Our generation, dubbed the Millennials, has been hailed as "the next Great Generation," and President McCardel reminded my class of this esteemed prediction in his Convocation speech last year. We have been told that we are conservative, choosing chardonnay before vodka and Advil before heroine. The most popular drug at my high school seemed to be different kinds of Ritalin that were ground up and snorted — not for a high but for concentration when the desire to succeed went beyond the body's ability to stay awake. Millennials are told that we look and act like our grandparents' generation, only with a little more diversity and a lot more stress. We don't want to be bad to stand out — we want to be the best.
So where does that leave us with the drug problem?
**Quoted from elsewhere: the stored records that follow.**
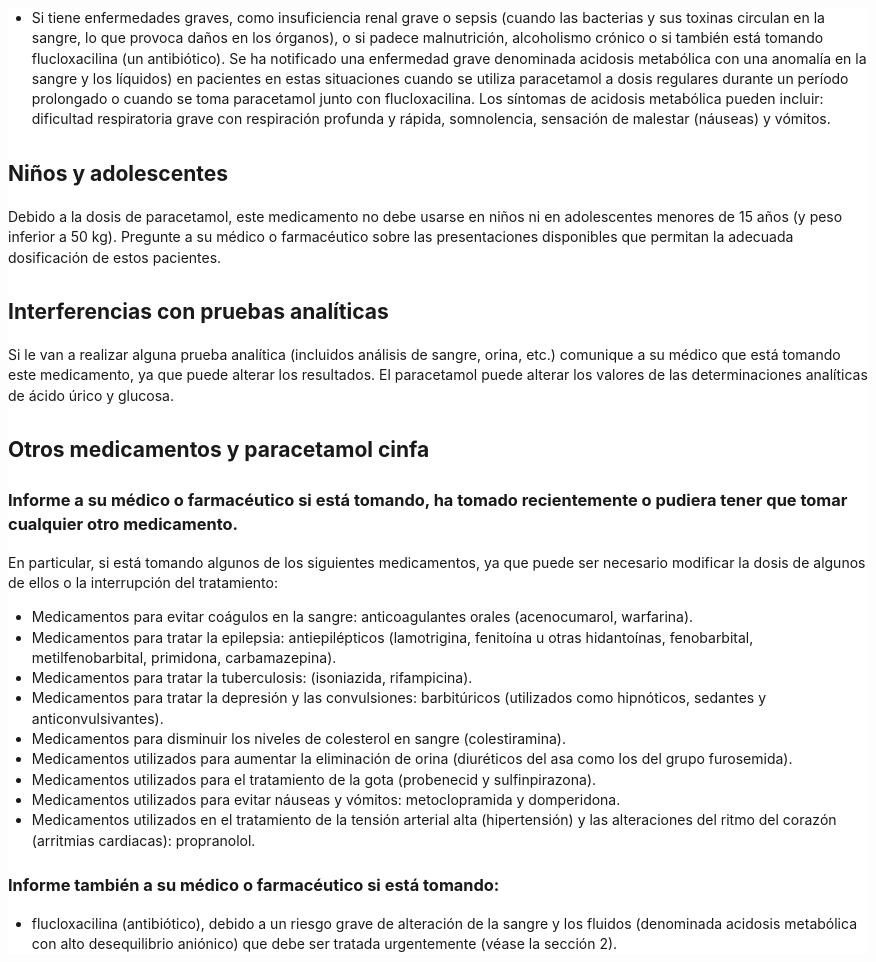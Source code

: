 - Si tiene enfermedades graves, como insuficiencia renal grave o sepsis (cuando las bacterias y sus toxinas circulan en la sangre, lo que provoca daños en los órganos), o si padece malnutrición, alcoholismo crónico o si también está tomando flucloxacilina (un antibiótico). Se ha notificado una enfermedad grave denominada acidosis metabólica con una anomalía en la sangre y los líquidos) en pacientes en estas situaciones cuando se utiliza paracetamol a dosis regulares durante un período prolongado o cuando se toma paracetamol junto con flucloxacilina. Los síntomas de acidosis metabólica pueden incluir: dificultad respiratoria grave con respiración profunda y rápida, somnolencia, sensación de malestar (náuseas) y vómitos.

## Niños y adolescentes

Debido a la dosis de paracetamol, este medicamento no debe usarse en niños ni en adolescentes menores de 15 años (y peso inferior a 50 kg). Pregunte a su médico o farmacéutico sobre las presentaciones disponibles que permitan la adecuada dosificación de estos pacientes.

## Interferencias con pruebas analíticas

Si le van a realizar alguna prueba analítica (incluidos análisis de sangre, orina, etc.) comunique a su médico que está tomando este medicamento, ya que puede alterar los resultados.
El paracetamol puede alterar los valores de las determinaciones analíticas de ácido úrico y glucosa.

## Otros medicamentos y paracetamol cinfa

### Informe a su médico o farmacéutico si está tomando, ha tomado recientemente o pudiera tener que tomar cualquier otro medicamento.

En particular, si está tomando algunos de los siguientes medicamentos, ya que puede ser necesario modificar la dosis de algunos de ellos o la interrupción del tratamiento:
- Medicamentos para evitar coágulos en la sangre: anticoagulantes orales (acenocumarol, warfarina).
- Medicamentos para tratar la epilepsia: antiepilépticos (lamotrigina, fenitoína u otras hidantoínas, fenobarbital, metilfenobarbital, primidona, carbamazepina).
- Medicamentos para tratar la tuberculosis: (isoniazida, rifampicina).
- Medicamentos para tratar la depresión y las convulsiones: barbitúricos (utilizados como hipnóticos, sedantes y anticonvulsivantes).
- Medicamentos para disminuir los niveles de colesterol en sangre (colestiramina).
- Medicamentos utilizados para aumentar la eliminación de orina (diuréticos del asa como los del grupo furosemida).
- Medicamentos utilizados para el tratamiento de la gota (probenecid y sulfinpirazona).
- Medicamentos utilizados para evitar náuseas y vómitos: metoclopramida y domperidona.
- Medicamentos utilizados en el tratamiento de la tensión arterial alta (hipertensión) y las alteraciones del ritmo del corazón (arritmias cardiacas): propranolol.

### Informe también a su médico o farmacéutico si está tomando:
- flucloxacilina (antibiótico), debido a un riesgo grave de alteración de la sangre y los fluidos (denominada acidosis metabólica con alto desequilibrio aniónico) que debe ser tratada urgentemente (véase la sección 2).
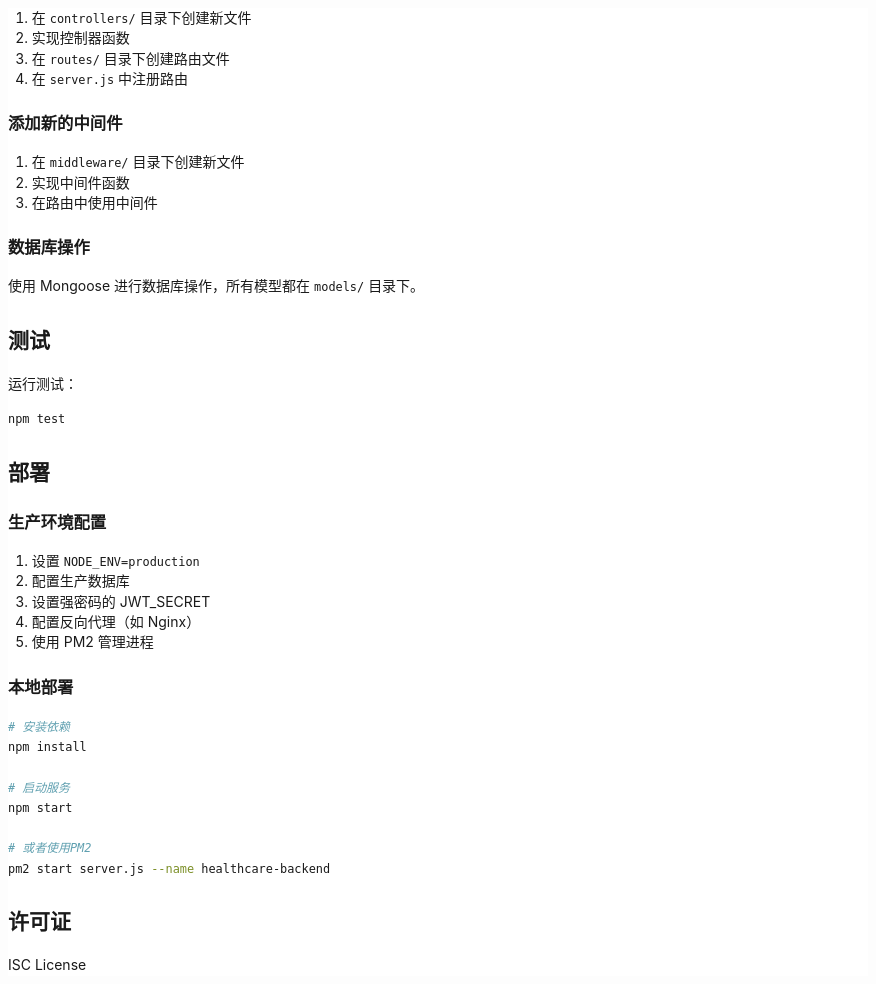 1. 在 `controllers/` 目录下创建新文件
2. 实现控制器函数
3. 在 `routes/` 目录下创建路由文件
4. 在 `server.js` 中注册路由

### 添加新的中间件

1. 在 `middleware/` 目录下创建新文件
2. 实现中间件函数
3. 在路由中使用中间件

### 数据库操作

使用 Mongoose 进行数据库操作，所有模型都在 `models/` 目录下。

## 测试

运行测试：
```bash
npm test
```

## 部署

### 生产环境配置

1. 设置 `NODE_ENV=production`
2. 配置生产数据库
3. 设置强密码的 JWT_SECRET
4. 配置反向代理（如 Nginx）
5. 使用 PM2 管理进程

### 本地部署

```bash
# 安装依赖
npm install

# 启动服务
npm start

# 或者使用PM2
pm2 start server.js --name healthcare-backend
```

## 许可证

ISC License 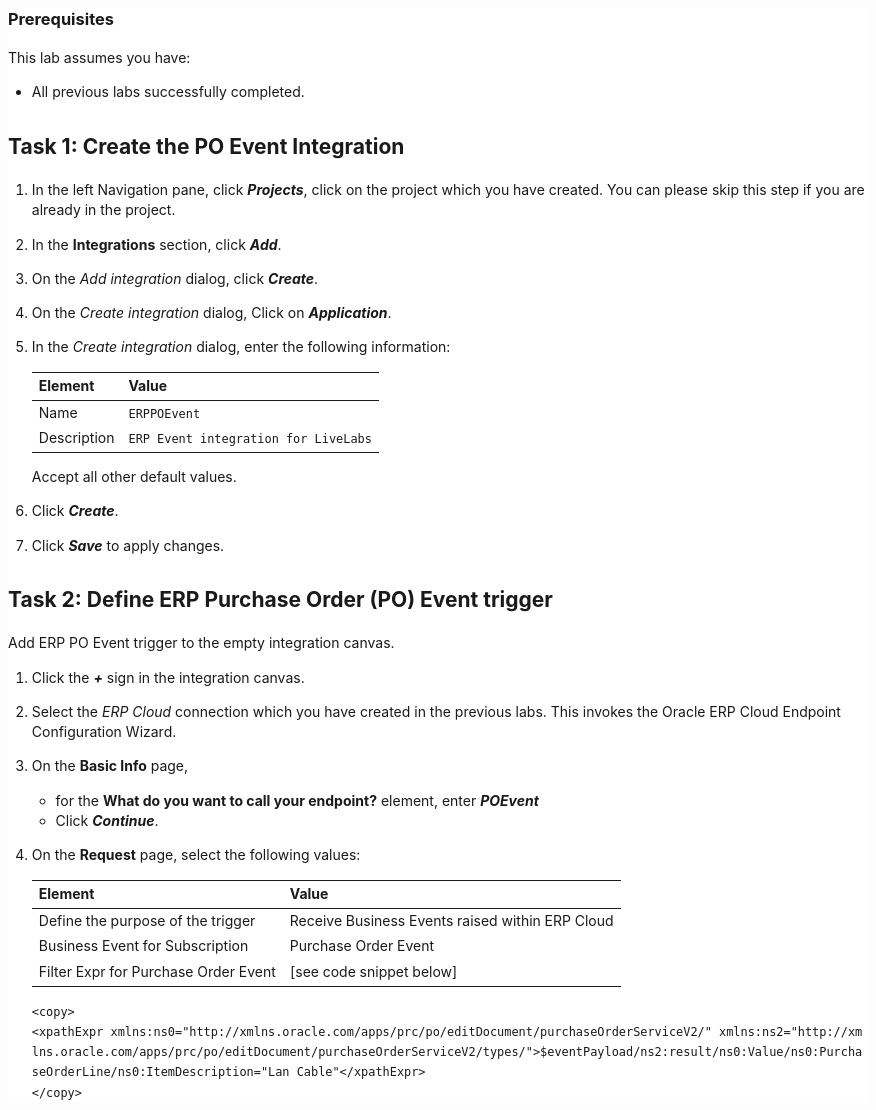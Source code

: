 ### Prerequisites

This lab assumes you have:

* All previous labs successfully completed.

## Task 1: Create the PO Event Integration

1. In the left Navigation pane, click ***Projects***, click on the project which you have created.
    You can please skip this step if you are already in the project.
2. In the **Integrations** section, click ***Add***.
3. On the *Add integration* dialog, click ***Create***.
4. On the *Create integration* dialog, Click on ***Application***.
5. In the *Create integration* dialog, enter the following information:

    | **Element**        | **Value**          |
    | --- | ----------- |
    | Name         | `ERPPOEvent`       |
    | Description  | `ERP Event integration for LiveLabs` |

    Accept all other default values.

6. Click ***Create***.
7. Click ***Save*** to apply changes.

## Task 2: Define ERP Purchase Order (PO) Event trigger

Add ERP PO Event trigger to the empty integration canvas.

1. Click the ***+*** sign in the integration canvas.
2. Select the *ERP Cloud* connection which you have created in the previous labs. This invokes the Oracle ERP Cloud Endpoint Configuration Wizard.
3. On the **Basic Info** page,
     * for the **What do you want to call your endpoint?** element, enter ***POEvent***
     * Click ***Continue***.

4. On the **Request** page, select the following values:

    | **Element**        | **Value**          |
    | --- | ----------- |
    | Define the purpose of the trigger         | Receive Business Events raised within ERP Cloud       |
    | Business Event for Subscription  | Purchase Order Event |
    | Filter Expr for Purchase Order Event | [see code snippet below] |

    ```
    <copy>
    <xpathExpr xmlns:ns0="http://xmlns.oracle.com/apps/prc/po/editDocument/purchaseOrderServiceV2/" xmlns:ns2="http://xmlns.oracle.com/apps/prc/po/editDocument/purchaseOrderServiceV2/types/">$eventPayload/ns2:result/ns0:Value/ns0:PurchaseOrderLine/ns0:ItemDescription="Lan Cable"</xpathExpr>
    </copy>
    ```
Was my friend's death just an anomaly, an insecure upper middle class disaster that shouldn't be used as an example of a trend or a significant problem?
In the National Institute on Drug Abuse (NIDA) 27th annual study conducted in the spring of 2001, their organization found that for the fifth consecutive year elicit drug use has remained the same or declined in certain cases. Although the use of ecstasy has been rising over the past couple of years, between 2000 and 2001 the rise slowed significantly for students in all three grades studied. The use of heroine, which had also been rising slightly over the past few years, decreased conspicuously between 2000 and 2001 among 10th and 12th graders. Inhalant use also fell, especially among 12th graders.
Cocaine abuse in general has fallen off since the mid '80s, when the NIDA estimated that 5.7 million Americans age 12 or older were using the drug. Now the organization estimates that 1.5 million Americans, or .7 percent of the population, use cocaine.
In Vermont, however, the state's heroine problem was highlighted recently, especially after the thirteen deaths as a result of the drug in the year 2000 and a recent article examining the issue in The Burlington Free Press. Experts cite the relatively new, more pure form of heroin as the cause of the drug's comeback. Since needles are no longer necessary and heroin can be snorted or smoked, some potential users may find the drug less daunting and may consider it less dangerous.
When I went through the brief biographies of the 13 Vermonters who fell victim to heroin in 2000, however, I noticed that the vast majority of them were older I calculated the average age to be 35. There were two 19-year-olds that died, one of whom was a student at Bennington College, but the next two youngest victims were 26 and 30. Only one of the victims was a college graduate.
I went to see the movie "Traffic" three times in one week last year. My friends and I were fascinated by the cinematography, the interwoven plot lines and the concept. We all agreed, however, that the idea of upper middle class successful students in the year 2001 falling victim to cocaine and heroine seemed foreign. The use of hard drugs among the Millennial generation seems to be less prevalent and less popular than it may have been for the generations preceding it.
I do, however, want to stress that although my generation may be less likely to shoot up heroin or snort cocaine, this is only a positive trend and not a uniform phenomenon.
As I learned yesterday, some of my peers still seriously abuse hard drugs and let the habit drag a chubby-cheeked, goofy little boy under the crushing wheels of addiction. Maybe I shouldn't have been so surprised. Maybe the current achievements and sunny forecast for the future of the Millennials made us and our parents less aware of drug deaths than teenagers and parents in the '80s and early '90s. Maybe the only people who weren't surprised were the elderly parishioners who filled the pews at his funeral.